Quality projects don’t just happen. Putting together a realistic budget is just one step to being successful in your next interior design project. An experienced consultant is a good investment.
The budget doesn’t have to be huge, but it should be realistic. To open a new business or move an existing one, is not cheap. It’s an investment. Just as with any investment spending wisely is paramount. No one wants to get halfway through a project and find they don’t have enough cash to finish it.
When planning a project, it’s critical to think about the balance between price, style and schedule. It isn’t possible to enjoy all three in equal parts.
Do The Research
Talk to several contractors to see if any offer a baseline cost per square foot. The numbers are only a baseline as they will permit only the most basic finishes. Be sure to add a few extra dollars per square foot for a higher-end look and especially if you want involved electrical hookups or special plumbing requirements.
Hire A Professional
Retain a Registered Interior Designer even if it is just on an hourly basis. The extra time and small amount of money spent will prevent future budget headaches. Be sure to let them know during the first meeting what budget they will be working with. You can visit sites like Houzz or Stillwater Dwellings for design ideas.
The Budget Is For More Than Construction
When putting together a budget many forget to think of several items which are often overlooked:
Demolition Costs. Some demolition may need to happen if you’re moving into a previously occupied space. Typical costs for demolition run about $1 – $2 per square foot. If some material is to salvageable, overall costs can be lowered if the contractor is allowed to take it..
Contractor’s Overhead. This is your cost of doing business with the contractor. The costs may range between 15% – 25% of total construction costs. If the market is stable, the costs will be towards the lower end of the scale.
Contingencies. This item takes care of any unforeseen changes. There are always a change or two during projects so budget in advance.
Consultant Fees. While consultant fees are not part of the construction budget, they should be considered. If you’re unsure how much to set aside for consultants’ fees, call and ask.
Taxes. The appropriate taxes should be added on for fees, materials and labor for the construction budget as well as any design changes during the project.
What If The Upfront Funds Aren’t There?
If you’ve crunched the numbers and find you don’t have the funds to begin the project, there are three things which can be done.
Phase The Project
Instead of totally putting the project off, tackle a smaller aspect now and save money for future design work.

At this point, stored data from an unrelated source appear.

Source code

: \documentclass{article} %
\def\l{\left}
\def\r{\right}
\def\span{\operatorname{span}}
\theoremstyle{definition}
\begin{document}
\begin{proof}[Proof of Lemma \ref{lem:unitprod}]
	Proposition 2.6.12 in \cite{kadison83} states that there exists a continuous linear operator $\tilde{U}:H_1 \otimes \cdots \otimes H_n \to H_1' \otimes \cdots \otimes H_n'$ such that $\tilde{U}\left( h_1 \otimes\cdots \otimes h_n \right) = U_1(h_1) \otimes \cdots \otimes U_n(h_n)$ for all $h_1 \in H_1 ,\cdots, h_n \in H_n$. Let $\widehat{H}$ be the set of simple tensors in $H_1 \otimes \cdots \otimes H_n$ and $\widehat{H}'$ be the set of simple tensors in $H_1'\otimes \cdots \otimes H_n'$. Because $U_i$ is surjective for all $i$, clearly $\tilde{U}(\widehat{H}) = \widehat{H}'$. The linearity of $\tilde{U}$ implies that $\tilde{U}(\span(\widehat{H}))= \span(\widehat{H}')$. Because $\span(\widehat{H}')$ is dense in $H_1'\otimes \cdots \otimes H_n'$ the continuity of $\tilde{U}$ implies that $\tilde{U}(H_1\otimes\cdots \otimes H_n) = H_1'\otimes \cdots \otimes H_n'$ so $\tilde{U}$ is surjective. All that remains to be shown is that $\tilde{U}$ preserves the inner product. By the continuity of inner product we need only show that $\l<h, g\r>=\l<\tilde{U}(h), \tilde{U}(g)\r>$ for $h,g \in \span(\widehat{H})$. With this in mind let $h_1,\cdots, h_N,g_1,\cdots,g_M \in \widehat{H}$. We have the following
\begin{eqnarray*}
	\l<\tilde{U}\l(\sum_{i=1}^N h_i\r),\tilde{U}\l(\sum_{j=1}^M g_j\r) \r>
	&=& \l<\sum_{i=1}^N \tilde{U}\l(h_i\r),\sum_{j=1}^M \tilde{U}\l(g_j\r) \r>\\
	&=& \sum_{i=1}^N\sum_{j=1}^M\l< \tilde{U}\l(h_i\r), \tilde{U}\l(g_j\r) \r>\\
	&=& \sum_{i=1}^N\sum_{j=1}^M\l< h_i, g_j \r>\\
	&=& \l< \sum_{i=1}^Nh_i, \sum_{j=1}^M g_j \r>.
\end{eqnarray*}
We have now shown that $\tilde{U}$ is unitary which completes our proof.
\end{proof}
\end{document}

Some persons have found themselves without the capital, but with more than adequate cash flow. Contact a leasing agent and see if it would be possible to lease some items instead of buying them, up front, for full cost.
Sometimes you just have to wait on the design project. Don’t start the project if it can’t be finished. No one will be happy with the results. It’s better to put off design changes now and have something you’ll be happy with for years.